The Washington County Sheriff’s Office responded to 300 traffic incidents that day. And the snow events are putting pressure on local auto body shops.
Melanie Patenaude, a manager at D&M Auto Body in Slinger, said they received quite a few cars from March 14th's madness.
"For now, they're just kind of sitting; when it started snowing, it was like dead quiet for a whole half of the day and as soon as it started calming down a little, that's when the phone started ringing and people started showing up with their cars," Patenaude said.
And drivers are currently waiting to figure out if their cars are drivable or junk.
"Sometimes it goes pretty quick and sometimes it can take a little time," she said.
But it all depends on when insurance companies figure everything out.

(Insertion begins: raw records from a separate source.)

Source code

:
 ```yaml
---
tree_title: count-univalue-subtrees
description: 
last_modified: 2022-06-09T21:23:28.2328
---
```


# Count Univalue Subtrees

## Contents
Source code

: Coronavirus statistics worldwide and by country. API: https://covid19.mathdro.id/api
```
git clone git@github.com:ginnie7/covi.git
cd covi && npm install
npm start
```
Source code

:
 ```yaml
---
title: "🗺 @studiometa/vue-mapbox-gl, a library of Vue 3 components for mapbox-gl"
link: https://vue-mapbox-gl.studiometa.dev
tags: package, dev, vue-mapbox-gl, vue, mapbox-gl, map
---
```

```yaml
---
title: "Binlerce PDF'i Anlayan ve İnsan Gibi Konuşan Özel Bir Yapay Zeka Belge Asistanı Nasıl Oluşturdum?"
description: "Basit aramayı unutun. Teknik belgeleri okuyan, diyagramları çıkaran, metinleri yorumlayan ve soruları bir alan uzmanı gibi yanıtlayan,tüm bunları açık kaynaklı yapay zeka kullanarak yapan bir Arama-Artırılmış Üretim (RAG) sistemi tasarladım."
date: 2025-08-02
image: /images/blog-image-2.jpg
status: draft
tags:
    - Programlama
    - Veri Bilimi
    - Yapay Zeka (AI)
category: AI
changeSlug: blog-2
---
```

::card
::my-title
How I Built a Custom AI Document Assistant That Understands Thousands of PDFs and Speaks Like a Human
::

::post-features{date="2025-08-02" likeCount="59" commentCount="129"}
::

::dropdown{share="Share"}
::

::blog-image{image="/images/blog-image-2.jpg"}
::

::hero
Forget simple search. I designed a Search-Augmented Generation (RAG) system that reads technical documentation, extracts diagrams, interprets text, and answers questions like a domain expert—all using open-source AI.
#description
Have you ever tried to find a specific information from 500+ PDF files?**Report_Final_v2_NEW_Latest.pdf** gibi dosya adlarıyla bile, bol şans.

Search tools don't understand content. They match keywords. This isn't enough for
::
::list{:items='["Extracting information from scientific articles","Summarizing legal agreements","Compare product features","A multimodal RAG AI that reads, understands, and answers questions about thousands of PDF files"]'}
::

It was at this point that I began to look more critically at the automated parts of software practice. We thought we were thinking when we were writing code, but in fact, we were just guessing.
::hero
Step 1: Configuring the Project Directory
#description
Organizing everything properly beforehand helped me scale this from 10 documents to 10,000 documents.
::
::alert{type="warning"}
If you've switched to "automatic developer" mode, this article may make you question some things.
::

"It takes at least two to three days just to get all the insurance information figured out, and from there, we figure out if they're going to be repairable or not," Patenaude said.
They're expecting at least eight cars so far. Patenaude said things like this take time; even though there have between five to 10 cars from Monday's accidents, they could possibly receive many more over the next few weeks.
"I'm sure it's just going to grow and grow as the days go by. Most of the stuff we've been seeing so far isn't too bad. So it can be fixed but that's what we want to do is fix them," she said.
Part of I-41's southbound lanes were closed the night following the snowstorm in order to remove four tractor trailers from ditches.